▸ **What this task involves**
Every record is to be printed exactly as it appears.

▸ **Record set**

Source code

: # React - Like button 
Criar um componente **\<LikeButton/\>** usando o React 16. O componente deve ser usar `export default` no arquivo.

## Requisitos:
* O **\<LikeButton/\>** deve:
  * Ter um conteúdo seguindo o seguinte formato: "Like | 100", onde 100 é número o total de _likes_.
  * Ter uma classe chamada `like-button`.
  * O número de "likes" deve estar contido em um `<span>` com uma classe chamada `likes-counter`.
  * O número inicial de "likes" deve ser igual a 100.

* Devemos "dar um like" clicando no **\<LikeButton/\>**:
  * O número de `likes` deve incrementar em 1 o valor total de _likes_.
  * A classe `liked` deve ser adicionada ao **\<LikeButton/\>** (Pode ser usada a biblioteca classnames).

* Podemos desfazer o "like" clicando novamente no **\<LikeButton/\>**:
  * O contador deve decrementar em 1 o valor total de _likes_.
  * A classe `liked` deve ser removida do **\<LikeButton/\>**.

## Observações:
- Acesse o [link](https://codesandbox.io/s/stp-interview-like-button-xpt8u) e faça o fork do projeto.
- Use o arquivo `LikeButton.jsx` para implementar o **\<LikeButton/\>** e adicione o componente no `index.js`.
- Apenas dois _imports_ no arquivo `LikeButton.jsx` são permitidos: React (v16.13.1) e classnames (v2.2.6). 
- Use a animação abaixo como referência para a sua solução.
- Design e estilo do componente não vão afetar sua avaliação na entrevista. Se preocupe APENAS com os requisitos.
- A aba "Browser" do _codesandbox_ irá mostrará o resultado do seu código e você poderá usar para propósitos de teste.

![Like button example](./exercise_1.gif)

▸ **Answer box**
Source code

: # React - Like button 
Criar um componente **\<LikeButton/\>** usando o React 16. O componente deve ser usar `export default` no arquivo.

## Requisitos:
* O **\<LikeButton/\>** deve:
  * Ter um conteúdo seguindo o seguinte formato: "Like | 100", onde 100 é número o total de _likes_.
  * Ter uma classe chamada `like-button`.
  * O número de "likes" deve estar contido em um `<span>` com uma classe chamada `likes-counter`.
  * O número inicial de "likes" deve ser igual a 100.

* Devemos "dar um like" clicando no **\<LikeButton/\>**:
  * O número de `likes` deve incrementar em 1 o valor total de _likes_.
  * A classe `liked` deve ser adicionada ao **\<LikeButton/\>** (Pode ser usada a biblioteca classnames).

* Podemos desfazer o "like" clicando novamente no **\<LikeButton/\>**:
  * O contador deve decrementar em 1 o valor total de _likes_.
  * A classe `liked` deve ser removida do **\<LikeButton/\>**.

## Observações:
- Acesse o [link](https://codesandbox.io/s/stp-interview-like-button-xpt8u) e faça o fork do projeto.
- Use o arquivo `LikeButton.jsx` para implementar o **\<LikeButton/\>** e adicione o componente no `index.js`.
- Apenas dois _imports_ no arquivo `LikeButton.jsx` são permitidos: React (v16.13.1) e classnames (v2.2.6). 
- Use a animação abaixo como referência para a sua solução.
- Design e estilo do componente não vão afetar sua avaliação na entrevista. Se preocupe APENAS com os requisitos.
- A aba "Browser" do _codesandbox_ irá mostrará o resultado do seu código e você poderá usar para propósitos de teste.

![Like button example](./exercise_1.gif)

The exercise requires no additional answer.